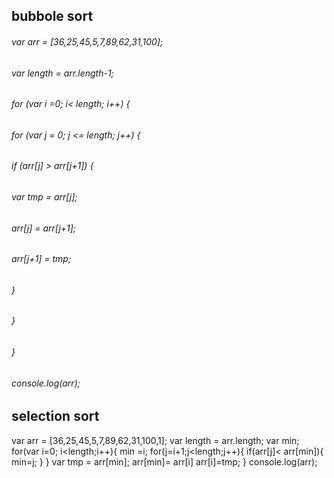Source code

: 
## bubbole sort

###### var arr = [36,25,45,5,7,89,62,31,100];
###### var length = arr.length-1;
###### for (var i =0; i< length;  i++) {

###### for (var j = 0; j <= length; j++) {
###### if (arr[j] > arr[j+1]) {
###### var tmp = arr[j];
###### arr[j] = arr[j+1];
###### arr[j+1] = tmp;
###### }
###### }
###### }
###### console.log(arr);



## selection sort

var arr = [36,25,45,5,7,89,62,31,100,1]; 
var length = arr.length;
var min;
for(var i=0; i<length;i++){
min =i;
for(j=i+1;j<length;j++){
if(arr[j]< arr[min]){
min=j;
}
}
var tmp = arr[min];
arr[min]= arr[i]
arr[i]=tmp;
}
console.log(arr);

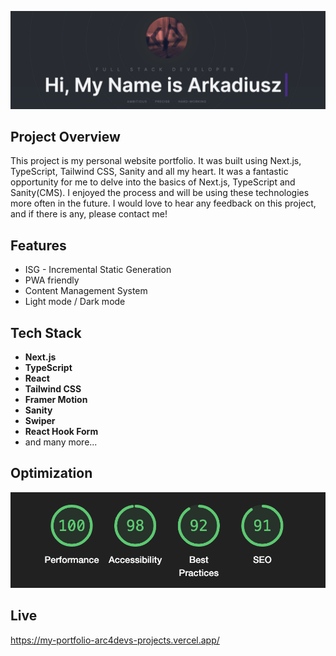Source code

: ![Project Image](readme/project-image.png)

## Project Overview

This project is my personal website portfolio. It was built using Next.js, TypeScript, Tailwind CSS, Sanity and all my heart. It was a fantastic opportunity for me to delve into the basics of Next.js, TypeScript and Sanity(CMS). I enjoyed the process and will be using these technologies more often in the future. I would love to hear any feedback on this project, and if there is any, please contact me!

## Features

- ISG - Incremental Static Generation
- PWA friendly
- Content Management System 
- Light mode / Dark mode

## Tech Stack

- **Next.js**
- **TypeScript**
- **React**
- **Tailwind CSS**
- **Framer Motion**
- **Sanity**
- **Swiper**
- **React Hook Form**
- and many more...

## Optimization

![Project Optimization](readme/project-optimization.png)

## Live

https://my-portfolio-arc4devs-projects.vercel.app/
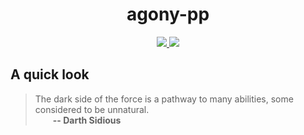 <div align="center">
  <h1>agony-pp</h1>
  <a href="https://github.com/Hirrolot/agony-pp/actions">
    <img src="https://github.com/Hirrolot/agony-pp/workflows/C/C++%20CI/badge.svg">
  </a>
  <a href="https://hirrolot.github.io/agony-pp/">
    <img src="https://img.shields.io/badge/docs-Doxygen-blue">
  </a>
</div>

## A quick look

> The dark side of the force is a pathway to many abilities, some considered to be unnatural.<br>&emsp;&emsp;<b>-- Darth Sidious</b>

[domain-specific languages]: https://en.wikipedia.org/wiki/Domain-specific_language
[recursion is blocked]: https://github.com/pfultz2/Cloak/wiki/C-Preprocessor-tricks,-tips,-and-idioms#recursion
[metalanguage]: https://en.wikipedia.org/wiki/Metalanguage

══════════

- Prompt
Omit the pictures and copy the records above exactly.

- Answer for the task
Source code

: 
## bubbole sort

###### var arr = [36,25,45,5,7,89,62,31,100];
###### var length = arr.length-1;
###### for (var i =0; i< length;  i++) {

###### for (var j = 0; j <= length; j++) {
###### if (arr[j] > arr[j+1]) {
###### var tmp = arr[j];
###### arr[j] = arr[j+1];
###### arr[j+1] = tmp;
###### }
###### }
###### }
###### console.log(arr);



## selection sort

var arr = [36,25,45,5,7,89,62,31,100,1]; 
var length = arr.length;
var min;
for(var i=0; i<length;i++){
min =i;
for(j=i+1;j<length;j++){
if(arr[j]< arr[min]){
min=j;
}
}
var tmp = arr[min];
arr[min]= arr[i]
arr[i]=tmp;
}
console.log(arr);

Source code

: ![Project Image](readme/project-image.png)

## Project Overview

This project is my personal website portfolio. It was built using Next.js, TypeScript, Tailwind CSS, Sanity and all my heart. It was a fantastic opportunity for me to delve into the basics of Next.js, TypeScript and Sanity(CMS). I enjoyed the process and will be using these technologies more often in the future. I would love to hear any feedback on this project, and if there is any, please contact me!

## Features

- ISG - Incremental Static Generation
- PWA friendly
- Content Management System 
- Light mode / Dark mode

## Tech Stack

- **Next.js**
- **TypeScript**
- **React**
- **Tailwind CSS**
- **Framer Motion**
- **Sanity**
- **Swiper**
- **React Hook Form**
- and many more...

## Optimization

![Project Optimization](readme/project-optimization.png)

## Live

https://my-portfolio-arc4devs-projects.vercel.app/
 <div align="center">
  <h1>agony-pp</h1>
  <a href="https://github.com/Hirrolot/agony-pp/actions">
    <img src="https://github.com/Hirrolot/agony-pp/workflows/C/C++%20CI/badge.svg">
  </a>
  <a href="https://hirrolot.github.io/agony-pp/">
    <img src="https://img.shields.io/badge/docs-Doxygen-blue">
  </a>
</div>

## A quick look

> The dark side of the force is a pathway to many abilities, some considered to be unnatural.<br>&emsp;&emsp;<b>-- Darth Sidious</b>

[domain-specific languages]: https://en.wikipedia.org/wiki/Domain-specific_language
[recursion is blocked]: https://github.com/pfultz2/Cloak/wiki/C-Preprocessor-tricks,-tips,-and-idioms#recursion
[metalanguage]: https://en.wikipedia.org/wiki/Metalanguage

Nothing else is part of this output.